据2007 年美国胸科医师学会临床实践指南报道[2]:肺孤立性结节中,1.1%~12.0%为恶性,其中磨玻璃密度影恶性率高达59.0%~73.0%,以原位腺癌居多,部分微浸润腺癌和(或)浸润性腺癌,所以肺结节的定性问题越来越受到重视。肺小结节病变除影像学(主要是CT 检查)随访观察外,明确病变性质主要依靠CT 引导的穿刺活检和胸腔镜手术。但对于直径<1.5 cm 的肺小结节病灶,CT 引导穿刺活检的准确率非常低,仅能依靠胸腔镜获得病理学资料,以明确诊断。对肺小结节病灶,尤其是直径<1.0 cm 或超过脏层胸膜0.5 cm 的肺部病灶,胸腔镜有很大局限性,术中定位困难,手术医师仅能根据术前的CT 图像判断病灶的大致解剖位置,用手指和器械摸索,但由于肺萎陷后肺结节的解剖位置会改变,某些结节与周边肺组织的硬度相近,难以区分,术中定位困难[1]。

术前、术中的辅助定位技术也有多种,如注射亚甲蓝、三维成像导航、术中超声、核素粒子注射等,都有其优点和缺点。亚甲蓝CT 引导下注射操作简便、经济、损伤小,但缺点是病灶周围易出现较广泛的染色,混淆手术切除和病理检查范围,术前的CT 图像与术中所见差异较大[3];术中超声对操作者要求高,对深部病灶定位困难,弥漫性肺气肿及肺大泡患者因肺组织难以完全塌陷,定位准确率更低[4];核素粒子则存在辐射危害。

Hook-wire 是套针内装有金属线的穿刺定位系统。其头端有钩状特殊结构,穿刺到位后,向前推送金属线超过尾端的标记处,金属钩展开锚定在穿刺部位,以前主要用于乳腺的术前定位,1993 年开始逐渐用于肺部病灶,但在国内应用尚不普及。对于肺小结节病灶的胸腔镜微创手术,Hook-wire 的优势在于:CT 引导下的穿刺定位方便快捷;留置的金属线可用于术中提拉肺组织,利于病灶的切除;方便病理科医师查找病灶;缩短胸腔镜手术时间。
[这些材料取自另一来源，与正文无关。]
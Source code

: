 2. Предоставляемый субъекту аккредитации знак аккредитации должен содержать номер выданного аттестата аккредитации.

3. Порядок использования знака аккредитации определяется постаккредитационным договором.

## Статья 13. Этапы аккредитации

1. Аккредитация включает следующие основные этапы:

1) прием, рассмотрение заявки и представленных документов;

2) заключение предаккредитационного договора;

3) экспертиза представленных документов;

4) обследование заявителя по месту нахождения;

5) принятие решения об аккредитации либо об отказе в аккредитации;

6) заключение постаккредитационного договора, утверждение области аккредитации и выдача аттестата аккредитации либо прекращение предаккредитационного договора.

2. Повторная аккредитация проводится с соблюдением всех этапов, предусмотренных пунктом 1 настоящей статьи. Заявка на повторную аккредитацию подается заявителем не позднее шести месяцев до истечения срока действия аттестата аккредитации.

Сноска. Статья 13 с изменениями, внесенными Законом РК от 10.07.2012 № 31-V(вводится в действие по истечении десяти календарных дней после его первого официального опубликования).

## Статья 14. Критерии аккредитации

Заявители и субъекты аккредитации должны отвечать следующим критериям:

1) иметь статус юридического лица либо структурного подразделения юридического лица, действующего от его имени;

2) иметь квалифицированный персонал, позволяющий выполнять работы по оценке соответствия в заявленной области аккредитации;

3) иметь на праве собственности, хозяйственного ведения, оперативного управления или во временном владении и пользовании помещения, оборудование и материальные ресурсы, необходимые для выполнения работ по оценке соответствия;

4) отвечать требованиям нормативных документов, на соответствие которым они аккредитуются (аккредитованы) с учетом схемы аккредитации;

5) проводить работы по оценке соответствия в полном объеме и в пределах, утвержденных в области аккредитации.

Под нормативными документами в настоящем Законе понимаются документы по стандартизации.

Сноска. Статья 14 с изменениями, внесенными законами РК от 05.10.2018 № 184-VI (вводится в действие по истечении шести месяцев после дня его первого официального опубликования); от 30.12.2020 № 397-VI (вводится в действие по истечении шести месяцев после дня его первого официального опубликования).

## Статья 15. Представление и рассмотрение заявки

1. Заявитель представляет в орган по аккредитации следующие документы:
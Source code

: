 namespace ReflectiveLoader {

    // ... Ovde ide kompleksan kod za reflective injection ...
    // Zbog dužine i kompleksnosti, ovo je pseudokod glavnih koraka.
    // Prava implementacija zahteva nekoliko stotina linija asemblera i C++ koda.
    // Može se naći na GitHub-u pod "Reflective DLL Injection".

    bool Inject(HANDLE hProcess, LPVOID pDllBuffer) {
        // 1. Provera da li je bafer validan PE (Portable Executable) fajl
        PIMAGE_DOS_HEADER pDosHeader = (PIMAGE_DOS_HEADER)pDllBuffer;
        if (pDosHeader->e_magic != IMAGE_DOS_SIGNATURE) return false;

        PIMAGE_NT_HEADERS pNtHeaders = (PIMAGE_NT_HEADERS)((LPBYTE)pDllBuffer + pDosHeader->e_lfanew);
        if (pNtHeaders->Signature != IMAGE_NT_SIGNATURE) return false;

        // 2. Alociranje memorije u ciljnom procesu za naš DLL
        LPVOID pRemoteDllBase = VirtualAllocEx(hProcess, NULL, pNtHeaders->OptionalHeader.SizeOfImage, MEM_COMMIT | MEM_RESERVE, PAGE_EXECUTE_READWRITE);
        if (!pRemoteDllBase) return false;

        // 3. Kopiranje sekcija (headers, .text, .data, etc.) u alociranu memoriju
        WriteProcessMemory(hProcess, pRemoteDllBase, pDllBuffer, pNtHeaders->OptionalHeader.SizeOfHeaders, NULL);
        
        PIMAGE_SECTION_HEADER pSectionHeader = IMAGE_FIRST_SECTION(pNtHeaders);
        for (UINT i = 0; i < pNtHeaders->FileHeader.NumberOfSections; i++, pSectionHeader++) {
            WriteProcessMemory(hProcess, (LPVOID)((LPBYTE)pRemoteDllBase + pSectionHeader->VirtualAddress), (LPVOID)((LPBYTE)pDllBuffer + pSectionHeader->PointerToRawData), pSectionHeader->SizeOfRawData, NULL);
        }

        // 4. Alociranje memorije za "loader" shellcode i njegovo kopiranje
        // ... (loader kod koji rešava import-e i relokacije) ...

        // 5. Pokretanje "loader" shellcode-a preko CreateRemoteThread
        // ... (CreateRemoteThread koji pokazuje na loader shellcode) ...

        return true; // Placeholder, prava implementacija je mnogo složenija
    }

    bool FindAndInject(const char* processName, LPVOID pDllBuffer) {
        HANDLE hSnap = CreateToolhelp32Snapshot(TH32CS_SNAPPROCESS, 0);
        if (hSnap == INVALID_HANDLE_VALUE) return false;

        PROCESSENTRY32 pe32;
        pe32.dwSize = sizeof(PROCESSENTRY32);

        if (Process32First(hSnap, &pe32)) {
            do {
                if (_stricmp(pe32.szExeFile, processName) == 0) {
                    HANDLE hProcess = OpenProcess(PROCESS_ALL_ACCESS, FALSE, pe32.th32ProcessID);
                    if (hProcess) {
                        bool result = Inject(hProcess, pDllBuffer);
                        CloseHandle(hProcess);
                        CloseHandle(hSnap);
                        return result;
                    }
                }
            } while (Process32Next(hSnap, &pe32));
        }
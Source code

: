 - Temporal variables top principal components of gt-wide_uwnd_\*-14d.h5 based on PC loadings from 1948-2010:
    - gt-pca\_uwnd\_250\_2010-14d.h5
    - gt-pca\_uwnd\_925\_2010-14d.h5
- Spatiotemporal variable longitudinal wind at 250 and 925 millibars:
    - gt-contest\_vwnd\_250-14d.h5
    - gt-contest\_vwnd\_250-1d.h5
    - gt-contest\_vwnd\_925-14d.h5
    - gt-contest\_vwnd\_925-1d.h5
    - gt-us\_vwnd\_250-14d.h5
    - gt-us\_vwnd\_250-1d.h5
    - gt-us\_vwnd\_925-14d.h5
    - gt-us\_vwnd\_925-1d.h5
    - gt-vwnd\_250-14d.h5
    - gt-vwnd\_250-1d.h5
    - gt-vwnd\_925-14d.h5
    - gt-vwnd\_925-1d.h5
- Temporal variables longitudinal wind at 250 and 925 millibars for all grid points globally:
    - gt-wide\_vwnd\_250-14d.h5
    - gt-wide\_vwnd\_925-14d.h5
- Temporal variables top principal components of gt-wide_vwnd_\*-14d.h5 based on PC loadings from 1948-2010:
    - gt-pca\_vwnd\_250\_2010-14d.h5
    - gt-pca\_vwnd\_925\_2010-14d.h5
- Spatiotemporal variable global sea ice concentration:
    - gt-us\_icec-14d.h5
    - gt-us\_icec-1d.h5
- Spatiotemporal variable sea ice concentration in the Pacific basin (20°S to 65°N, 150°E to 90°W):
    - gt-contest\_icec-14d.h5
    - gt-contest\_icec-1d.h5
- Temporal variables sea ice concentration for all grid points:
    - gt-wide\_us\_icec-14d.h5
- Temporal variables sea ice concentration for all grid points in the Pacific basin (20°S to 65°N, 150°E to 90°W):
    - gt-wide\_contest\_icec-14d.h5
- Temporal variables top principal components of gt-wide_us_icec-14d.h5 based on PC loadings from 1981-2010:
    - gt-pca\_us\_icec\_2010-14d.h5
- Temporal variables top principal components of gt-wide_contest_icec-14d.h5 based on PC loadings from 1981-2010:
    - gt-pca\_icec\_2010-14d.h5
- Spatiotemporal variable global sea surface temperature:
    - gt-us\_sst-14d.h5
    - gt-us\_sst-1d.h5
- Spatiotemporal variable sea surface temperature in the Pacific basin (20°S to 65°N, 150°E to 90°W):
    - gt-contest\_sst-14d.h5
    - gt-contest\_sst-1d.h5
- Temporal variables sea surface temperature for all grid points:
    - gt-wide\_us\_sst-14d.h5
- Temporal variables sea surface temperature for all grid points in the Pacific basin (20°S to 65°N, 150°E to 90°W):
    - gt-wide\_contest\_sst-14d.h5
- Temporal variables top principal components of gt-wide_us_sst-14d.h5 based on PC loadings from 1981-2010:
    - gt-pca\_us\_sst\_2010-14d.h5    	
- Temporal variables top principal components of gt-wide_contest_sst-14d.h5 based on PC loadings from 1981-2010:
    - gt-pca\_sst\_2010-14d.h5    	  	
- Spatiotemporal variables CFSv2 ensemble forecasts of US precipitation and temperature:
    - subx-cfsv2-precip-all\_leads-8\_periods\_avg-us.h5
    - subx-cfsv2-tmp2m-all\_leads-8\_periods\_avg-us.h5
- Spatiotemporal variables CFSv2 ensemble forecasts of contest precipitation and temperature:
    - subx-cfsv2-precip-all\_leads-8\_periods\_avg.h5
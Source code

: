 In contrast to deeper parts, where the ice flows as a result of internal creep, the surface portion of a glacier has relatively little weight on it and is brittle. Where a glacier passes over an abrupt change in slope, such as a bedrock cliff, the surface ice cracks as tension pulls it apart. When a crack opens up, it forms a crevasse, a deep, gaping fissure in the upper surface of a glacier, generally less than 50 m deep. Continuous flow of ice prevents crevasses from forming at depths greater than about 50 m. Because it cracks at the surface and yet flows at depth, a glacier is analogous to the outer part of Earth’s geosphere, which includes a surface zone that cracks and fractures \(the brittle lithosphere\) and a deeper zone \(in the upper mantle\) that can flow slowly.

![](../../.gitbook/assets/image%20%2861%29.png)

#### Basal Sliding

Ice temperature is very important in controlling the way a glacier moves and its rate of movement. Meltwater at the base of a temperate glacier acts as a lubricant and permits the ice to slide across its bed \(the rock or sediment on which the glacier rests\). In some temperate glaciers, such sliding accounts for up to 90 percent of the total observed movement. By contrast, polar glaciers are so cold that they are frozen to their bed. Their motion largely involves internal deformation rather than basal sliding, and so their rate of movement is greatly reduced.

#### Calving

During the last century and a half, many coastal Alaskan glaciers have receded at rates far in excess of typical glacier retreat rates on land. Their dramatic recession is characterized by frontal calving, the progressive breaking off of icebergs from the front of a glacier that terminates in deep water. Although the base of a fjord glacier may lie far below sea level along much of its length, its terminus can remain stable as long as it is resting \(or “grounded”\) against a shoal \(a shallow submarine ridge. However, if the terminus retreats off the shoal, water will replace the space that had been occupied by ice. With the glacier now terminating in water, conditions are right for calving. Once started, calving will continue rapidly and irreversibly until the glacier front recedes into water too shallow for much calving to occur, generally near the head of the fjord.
缺点在于费用较高,存在气体栓塞并发症的可能性,定位失败造成金属线脱落于胸膜腔。有学者[1]认为Hook-wire 不适合肺部过深和过浅的病灶的定位,前者损伤大,后者易脱落。本组3 例穿刺定位失败者均为病灶贴近脏层胸膜面。

Hook-wire 穿刺定位系统与中医的埋线针结构相似,操作方法相近。中医的埋线技术可认为是针灸学的延伸[5]。中医作为传统医学有自身的脏腑、经络等基础理论,虽治疗多体现在中药、针灸、推拿,但内容包括对疾病的病因、病机、诊断、理法方药、预防、预后等各个方面。对于肺部小结节的穿刺、埋置金属线,可认为是中医埋线技术使用领域的一种拓宽。笔者遵循中医埋线“两快一慢”的操作手法[6],快速进针穿破皮肤,以减轻疼痛;确定针尖与肺结节位置关系后,缓慢推送金属定位线,使其远端钩状结构完全展开,锚定肺结节周围组织,然后缓慢退出穿刺套针,即埋线的释放过程缓慢;最后针尖近皮肤时快速出针。

综上所述,CT 引导下微创埋线技术对于胸腔镜术前穿刺定位成功率高,操作简便,安全性好,可为胸腔镜手术提供精确定位。